Rita met the hag's gaze. "I think that you'll find a summer evening surrounded by immense pines quite dark enough." Recognizing that the hag was eager to argue for hours if need be, she ducked her head and entered Room 206.

The portal sent her to the west side of the lake, a good distance from the crime scene. That was all right. She didn't have to go anywhere near the crime scene. All she had to do was…

...liquefy.

For a moment, a woman completely made of water--right down to what had been her swimsuit two minutes ago--stood on the bank of Buffalo Lake. A pouch floated near the fluid that formed her neck. Then she leaned forward and _flowed_ into the lake.

It was difficult, knowing that she only had an hour. Time didn't mean much when she was in this state. 

But the darkness of the water didn't bother her; pressure, temperature and solidity registered far more clearly. And she could find any crack or crevice and flow into it or out of it. That, after all, was how she escaped the Erinyes in the first place. Unreasoning fear had driven a small girl to try to squeeze through a crack between a boulder and a cave's mouth, and from there to every crevice leading to an underground stream. The tangled layers of spells on her had made this possible. 

Her kidnappers had wanted her to be an inescapable assassin, someone who could enter any environment her sire was in and kill him. They hadn't succeeded. But they'd come close.

It had taken her years to learn how to do this consciously. And even longer to find a tailor who could craft a garment that dissolved and solidified when she did.
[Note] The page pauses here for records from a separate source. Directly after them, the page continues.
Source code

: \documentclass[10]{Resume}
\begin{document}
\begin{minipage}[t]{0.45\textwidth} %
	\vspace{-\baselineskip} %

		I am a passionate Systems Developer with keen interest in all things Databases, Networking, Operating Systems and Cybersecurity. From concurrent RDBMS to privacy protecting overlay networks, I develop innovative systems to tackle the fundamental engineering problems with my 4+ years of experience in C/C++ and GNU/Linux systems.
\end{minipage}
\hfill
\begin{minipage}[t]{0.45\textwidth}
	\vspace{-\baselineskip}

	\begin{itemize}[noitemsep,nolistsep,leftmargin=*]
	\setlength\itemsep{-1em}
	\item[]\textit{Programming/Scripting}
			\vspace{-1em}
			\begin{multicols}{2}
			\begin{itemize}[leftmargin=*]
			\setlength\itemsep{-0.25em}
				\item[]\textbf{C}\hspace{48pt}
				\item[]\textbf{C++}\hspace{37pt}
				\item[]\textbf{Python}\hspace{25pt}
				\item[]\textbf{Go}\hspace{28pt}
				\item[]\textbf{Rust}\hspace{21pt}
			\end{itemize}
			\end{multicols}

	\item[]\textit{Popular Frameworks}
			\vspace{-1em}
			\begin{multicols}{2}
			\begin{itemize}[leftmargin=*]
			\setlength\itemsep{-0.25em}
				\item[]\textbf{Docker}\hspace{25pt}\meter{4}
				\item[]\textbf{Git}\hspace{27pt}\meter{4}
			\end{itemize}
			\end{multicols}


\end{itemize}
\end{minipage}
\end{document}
For some time, she simply rippled across the lake, seeking anything that might have been wooden hands. She found plenty of rocks, trout, milfoil and duckweed. But there was a distinct lack of evidence. She would have gnashed her teeth if she had still had any.

She finally discovered them on the north side of the lake, half embedded in the mud facing the crime scene. As if someone had flung them there.

Working them free was exhausting, for she had to keep shifting her hands into human form to pry the mud loose, transform once more into water to try to wash chunks of it away, rinse, repeat. How was this taking? It felt like hours.

Once they fell into her watery grasp, however, she understood with a terrible clarity. _Larisa told me why this happened, and all I heard was a metaphor._

She flowed up onto the bank of the lake once more, pushing the hands on a jet of water and then shifting quickly from a stream to a humanoid of liquid to a human once more. Clutching the hands tightly with both arms, she started to race to the west side of the lake…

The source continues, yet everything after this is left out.